I’m a big fan of league tables for comparing performance by powerful players, whether governments, NGOs or corporates. If done well, they can prompt a race to the top, with players competing to move up the table in successive years. The latest one of these to cross my timeline was the 2023 Food and Beverage Benchmark Report, produced by ‘KnowTheChain’, a programme of the Business & Human Rights Resource Centre, which is run by my old boss Phil Bloomer.

It’s an ambitious exercise:

‘KnowTheChain’s 2023 revised methodology prioritises policy and process implementation in assessing whether companies’ actions to address forced labour risks in their supply chains result in meaningful improvements for workers.

While most companies demonstrate policy commitments to address forced labour in their supply chains, they consistently overlook the power of preventative measures including supporting freedom of association and access to effective grievances mechanisms. This, coupled with a lack of evidence on remedy outcomes for workers, signals the existence of policies alone is insufficient to materially address forced labour risks and improve outcomes for workers.

To this end, only half of companies assessed score more than 10/100. Five companies provided no relevant information whatsoever on how they were addressing forced labour in their supply chains: Foshan Haitian (China’s largest soy sauce manufacturer), Inner Mongolia Yili Industrial Group (Asia’s largest dairy company), Vietnam Dairy Products (Vietnam’s largest dairy company), Want Want China Holdings Limited (China-based packaged foods company), and WH Group Limited (the world’s largest pork producer).

Generally low sector scores, combined with a lack of transparency by such significant market players, should be cause for alarm for companies and their investors.

The gap between the lowest and highest scoring companies within the benchmark is also significant.

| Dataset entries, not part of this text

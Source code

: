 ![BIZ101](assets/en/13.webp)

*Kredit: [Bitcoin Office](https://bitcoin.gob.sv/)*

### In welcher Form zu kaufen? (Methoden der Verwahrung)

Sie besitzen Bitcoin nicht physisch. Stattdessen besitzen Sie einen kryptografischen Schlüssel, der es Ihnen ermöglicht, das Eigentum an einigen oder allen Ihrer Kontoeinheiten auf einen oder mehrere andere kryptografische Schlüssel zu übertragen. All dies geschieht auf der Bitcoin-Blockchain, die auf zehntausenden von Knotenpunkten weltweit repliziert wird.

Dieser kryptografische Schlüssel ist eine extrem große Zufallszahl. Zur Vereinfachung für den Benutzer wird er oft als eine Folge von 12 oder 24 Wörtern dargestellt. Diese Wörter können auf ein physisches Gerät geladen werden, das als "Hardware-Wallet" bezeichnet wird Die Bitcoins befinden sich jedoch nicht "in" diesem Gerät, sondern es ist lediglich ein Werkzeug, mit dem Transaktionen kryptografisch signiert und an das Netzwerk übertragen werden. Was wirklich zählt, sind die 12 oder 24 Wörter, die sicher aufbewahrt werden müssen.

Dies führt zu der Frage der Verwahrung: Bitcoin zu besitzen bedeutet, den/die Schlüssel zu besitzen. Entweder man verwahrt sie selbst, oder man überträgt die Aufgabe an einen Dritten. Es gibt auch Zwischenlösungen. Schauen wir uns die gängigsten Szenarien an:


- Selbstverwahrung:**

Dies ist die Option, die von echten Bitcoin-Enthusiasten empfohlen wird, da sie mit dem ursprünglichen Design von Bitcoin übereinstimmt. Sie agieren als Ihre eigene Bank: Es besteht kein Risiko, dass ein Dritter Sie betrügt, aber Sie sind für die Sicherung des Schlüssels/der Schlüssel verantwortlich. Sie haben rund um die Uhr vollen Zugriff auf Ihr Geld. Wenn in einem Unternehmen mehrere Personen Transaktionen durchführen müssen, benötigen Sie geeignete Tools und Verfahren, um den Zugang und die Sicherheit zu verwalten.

While there is still room to improve, Woolworths Group (56/100) and Tesco (52/100) provide examples of better practice in addressing forced labour risks within the sector, posting particularly stronger scores on key themes such as Recruitment. Others in the benchmark have no excuse for not following this lead.’

OK, but a big elephant in the room went unmentioned in the report, as far as I could see. Look at that list of bad guys and good guys, or the full table. Notice anything? Every one of the bad guys is a developing country multinational (WH Group is Chinese). The good guys are all from the global North.

Why could that be? 3 possible (slightly overlapping) explanations come to mind:

  1. Southern TNCs are less susceptible to public campaigns, either because they are less dependent on their brand, or less likely to have shareholders (because they’re family owned), or because public opinion in their home countries is not as strong on these issues as in the North.
  2. Southern TNCs have a different conception of corporate responsibility from what is being measured here.
  3. Southern TNCs stick more firmly to Milton Friedman’s dictum that ‘the business of business is business’, and just don’t care.

I was sorry that the report didn’t dig into this – clearly, if we want to generate a race to the top, and half the runners don’t even consider themselves part of the race, we have to do more to understand what is going on, and adapt tactics and narratives, and what is being measured, accordingly.

I sent a draft of this post over to Phil and got some interesting responses. Surprise, surprise, turns out things are a bit more complicated than I first thought:

‘In global supply chains, some of the worst performers are suppliers to some of the better performing companies (ah, the complexity of long supply chains and their ability/design to allow abusive conditions for those at the bottom!).  You can see this clearly in our Know the Chain report on phone and computer manufacture. In many sectors it is not a simple South-North divide. Canadian mining companies, and Japanese companies can often be poor performers, for instance. And the irresponsible purchasing practices of many US and European brands drive abusive practice by suppliers – this was turbo-charged in the pandemic.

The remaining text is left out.